It is recorded in Hadith traditions that when the Prophet of Islam was asked about the origin of Eid al-Adha, he said, “It is a tradition that has come down to us from Ibrahim.”
Eid Al Adha is the second of the two festivals that Muslims celebrate on the tenth day of ‘Dhul-Hijjah’ (the last month of the Islamic calendar). It is not simply an annual festival, but it reflects the spirit that must be upheld by a believer perennially.
Known as the ‘Eid of Sacrifice’, this day is an opportunity for the believer to rekindle his faith and deepen his resolve to lead a life of sincerity.
The day of Eid Al Adha begins with two units of prayers (Salah) offered at a mosque in a congregation. The act of praying becomes a reminder of virtues of modesty, humility, and fraternity that are essential to human existence.
Given the prevailing pandemic, those praying in the congregation must responsibly adhere to the protocol outlined by the authorities. It is our responsibility to ensure the health and safety of all around us.
Glory of the creator
The prayers which mark the start of Eid are meant to be an unequivocal proclamation of the glory of the creator. It fills a believer with introspection from the start of the day. As he further dwells on these thoughts, he not only prepares himself to acknowledge the greatness of his Creator but also clear his mind of any misconceptions relating to human grandeur.
The day of Eid Al Adha is also associated with the act of sacrificing an animal. This sacrifice, albeit symbolic, is meant to develop the attitude of selflessness and is a re-enactment of Prophet Ibrahim’s dedication to the cause of God.
The full extent of Prophet Ibrahim’s dedication can be fathomed by his readiness to sacrifice even his son for the sake of God. Referring to this symbolic sacrifice on the day of Eid Al Adha, the Quran states, “Their ﬂesh and blood do not reach God; it is your piety that reaches Him.” (22: 37)
An act of sacrifice
Sacrifice is not a simple matter; it is the adoption of a higher level of living. Sacrifice means living for ideals rather than for worldly attainments. When a person endeavours to rise above the material plane and exercise control over his desires for the sake of a greater cause, it is an act of sacrifice.

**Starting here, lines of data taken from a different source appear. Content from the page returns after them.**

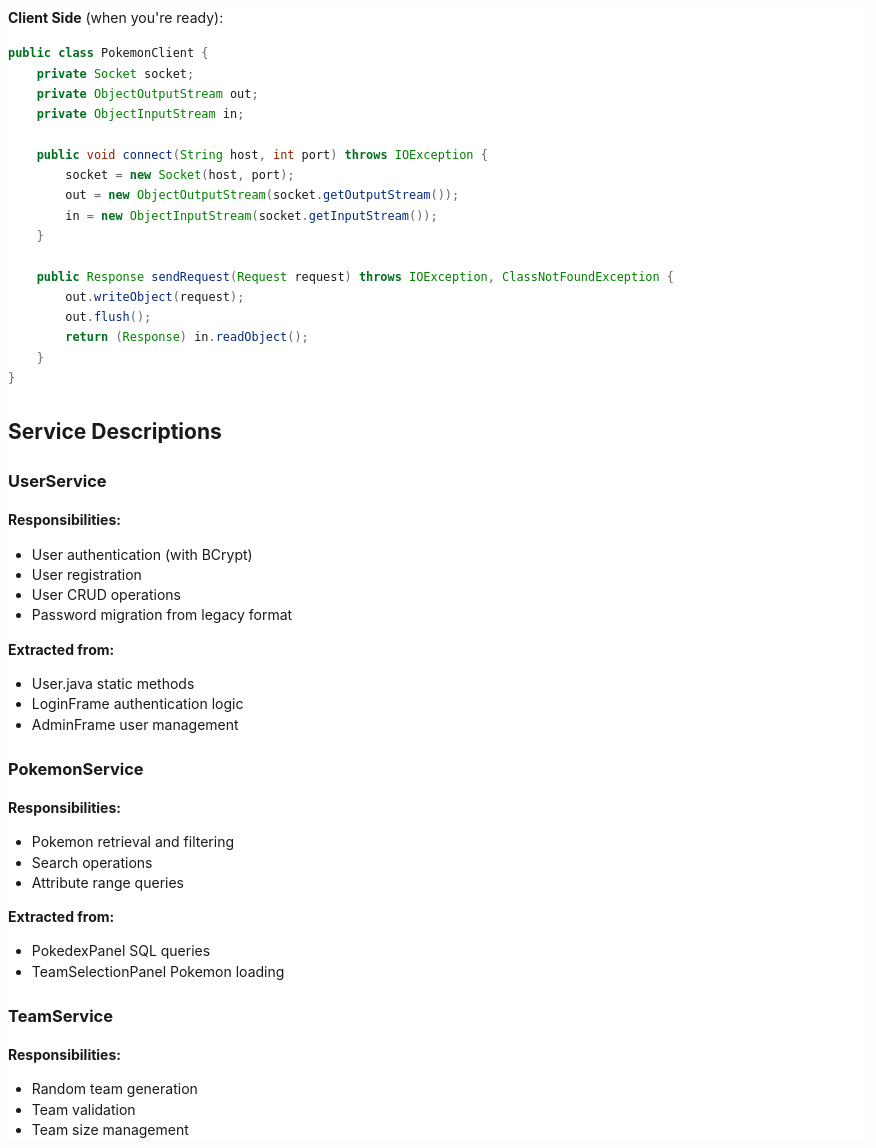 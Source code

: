 
**Client Side** (when you're ready):
```java
public class PokemonClient {
    private Socket socket;
    private ObjectOutputStream out;
    private ObjectInputStream in;

    public void connect(String host, int port) throws IOException {
        socket = new Socket(host, port);
        out = new ObjectOutputStream(socket.getOutputStream());
        in = new ObjectInputStream(socket.getInputStream());
    }

    public Response sendRequest(Request request) throws IOException, ClassNotFoundException {
        out.writeObject(request);
        out.flush();
        return (Response) in.readObject();
    }
}
```

## Service Descriptions

### UserService
**Responsibilities:**
- User authentication (with BCrypt)
- User registration
- User CRUD operations
- Password migration from legacy format

**Extracted from:**
- User.java static methods
- LoginFrame authentication logic
- AdminFrame user management

### PokemonService
**Responsibilities:**
- Pokemon retrieval and filtering
- Search operations
- Attribute range queries

**Extracted from:**
- PokedexPanel SQL queries
- TeamSelectionPanel Pokemon loading

### TeamService
**Responsibilities:**
- Random team generation
- Team validation
- Team size management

In the spiritual sense, Eid Al Adha marks a pledge in the life of a believer to lead his life for a higher purpose. Even the prayer made at the time of the act of sacrifice reiterates this. The prayer is as follows, ‘My worship, my conduct, my life, and my death are devoted to God.’ These words reflect the true spirit of the covenant to lead a God-oriented life.
As per a Hadith tradition in Sahih Muslim, the wife of the Prophet of Islam, Aisha reported that “When the Messenger of Allah would finish his prayer, he would not sit long enough but to say, “O Allah, You are peace and from You is peace. Blessed are You, the Majestic and Noble.”
This prayer of the Prophet demonstrates that peace has the highest place in Islam.
Adhering to moral principles
Today our world is rife with violence, whether active or passive. The greatest sacrifice in these times would be to shun all kinds of negative emotions against others and maintain peace and harmony.
The teaching from Eid is that a believer must willingly opt to live in a constant state of positivity and manage negative thoughts with resilience while adhering to moral principles.
It is this oath of a believer that reaches God! Eid is a reminder for us to renew this pledge and lead a life of dedication and positivity while discharging our responsibility as peaceful citizens of our society and the world.